It’s hard to pick my favourite activity this year as there were so many awesome ones (check out the Montessori Handwork feed on Facebook or Instagram for pictures) but today I am excited to tell you about our artistic experiment that turned out to be a truly beautiful discovery for all.


I have had it in my mind for a while that I would like to make our own charcoal. Not just the lumps of singed wood that you are left with after a bonfire, but high quality artist’s drawing sticks. Camp was, of course the place to try it, so one slightly cloudy afternoon, I gathered a group of interested children and explained my plan.
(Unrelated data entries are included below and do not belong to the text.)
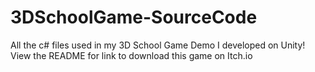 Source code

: # 3DSchoolGame-SourceCode
All the c# files used in my 3D School Game Demo I developed on Unity! View the README for link to download this game on Itch.io
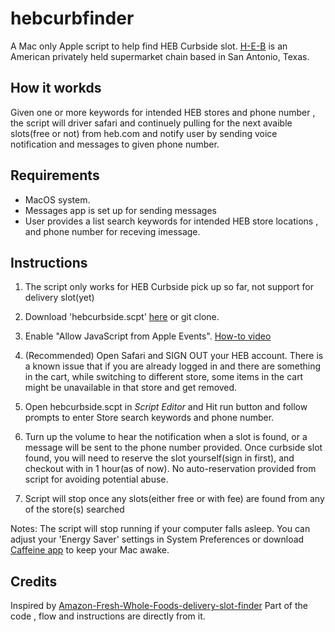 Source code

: # hebcurbfinder
A Mac only Apple script to help find HEB Curbside slot. [H-E-B](https://www.heb.com) is an American privately held supermarket chain based in San Antonio, Texas. 

## How it workds
Given one or more keywords for intended HEB stores and phone number , the script will driver safari and continuely pulling for the next avaible slots(free or not) from heb.com and notify user by sending voice notification and messages to given phone number. 

## Requirements 
- MacOS system.
- Messages app is set up for sending messages 
- User provides a list search keywords for intended HEB store locations , and phone number for receving imessage. 

## Instructions
1. The script only works for HEB Curbside pick up so far, not support for delivery slot(yet)
2. Download 'hebcurbside.scpt' [here](https://github.com/jacksongod/hebcurbfinder/raw/master/hebcurbside.scpt) or git clone.
3. Enable "Allow JavaScript from Apple Events". [How-to video](https://www.youtube.com/watch?v=S6zb_6yTAbo)
4. (Recommended) Open Safari and SIGN OUT your HEB account. There is a known issue that if you are already logged in and there are something in the cart, while switching to different store, some items in the cart might be unavailable in that store and get removed. 

5. Open hebcurbside.scpt in _Script Editor_ and Hit run button and follow prompts to enter Store search keywords and phone number.

6. Turn up the volume to hear the notification when a slot is found, or a message will be sent to the phone number provided. Once curbside slot found, you will need to reserve the slot yourself(sign in first), and checkout with in 1 hour(as of now). No auto-reservation provided from script for avoiding potential abuse.

7. Script will stop once any slots(either free or with fee) are found from any of the store(s) searched


Notes:
The script will stop running if your computer falls asleep. You can adjust your 'Energy Saver' settings in System Preferences or download [Caffeine app](https://intelliscapesolutions.com/apps/caffeine) to keep your Mac awake.



## Credits

Inspired by [Amazon-Fresh-Whole-Foods-delivery-slot-finder](https://github.com/ahertel/Amazon-Fresh-Whole-Foods-delivery-slot-finder) 
Part of the code , flow and instructions are directly from it. 
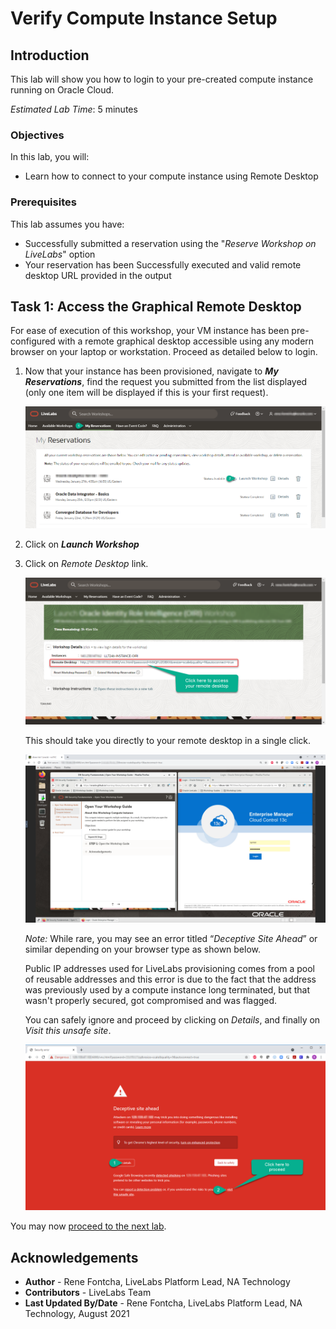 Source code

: # Verify Compute Instance Setup

## Introduction
This lab will show you how to login to your pre-created compute instance running on Oracle Cloud.

*Estimated Lab Time*: 5 minutes

### Objectives
In this lab, you will:
- Learn how to connect to your compute instance using Remote Desktop

### Prerequisites

This lab assumes you have:
- Successfully submitted a reservation using the "*Reserve Workshop on LiveLabs*" option
- Your reservation has been Successfully executed and valid remote desktop URL provided in the output

## Task 1: Access the Graphical Remote Desktop
For ease of execution of this workshop, your VM instance has been pre-configured with a remote graphical desktop accessible using any modern browser on your laptop or workstation. Proceed as detailed below to login.

1. Now that your instance has been provisioned, navigate to ***My Reservations***, find the request you submitted from the list displayed (only one item will be displayed if this is your first request).

   ![](images/ll-launch-workshop.png " ")

2. Click on ***Launch Workshop***

3. Click on *Remote Desktop* link.

    ![](images/launch-ll-workshop-novnc.png " ")

    This should take you directly to your remote desktop in a single click.

    ![](images/novnc-landing.png " ")

    *Note:* While rare, you may see an error titled “*Deceptive Site Ahead*” or similar depending on your browser type as shown below.

    Public IP addresses used for LiveLabs provisioning comes from a pool of reusable addresses and this error is due to the fact that the address was previously used by a compute instance long terminated, but that wasn't properly secured, got compromised and was flagged.

    You can safely ignore and proceed by clicking on *Details*, and finally on *Visit this unsafe site*.

    ![](images/novnc-deceptive-site-error.png " ")


You may now [proceed to the next lab](#next).


## Acknowledgements
* **Author** - Rene Fontcha, LiveLabs Platform Lead, NA Technology
* **Contributors** - LiveLabs Team
* **Last Updated By/Date** - Rene Fontcha, LiveLabs Platform Lead, NA Technology, August 2021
They were all eager to help so we went up to the fire circle and spent an amiable hour or so stripping the bark off several different types of young, thin branches.



Note: we used small, sharp penknives to strip the bark, if you plan to try this, please see my knife safety rules here.


Once all the sticks were stripped, we cut them all to the perfect length to fit into a tin with a tightly fitting lid.



Meanwhile, several other children were working on one of the most fundamental of all human needs – fire-making.



The idea was that we would put the tin in the fire and the sticks would give off their moisture and gasses but in the absence of oxygen would not be able to combust, thus creating charcoal.


Just as the tin was full and we were ready to put it in the fire, Eric, our wood-turning expert, appeared to see what we were up to. We told him the plan and he pointed out that the gasses in the tin would expand in the heat and pop the lid off. Oops! With everything we know about the elements following their laws, we should have thought of that!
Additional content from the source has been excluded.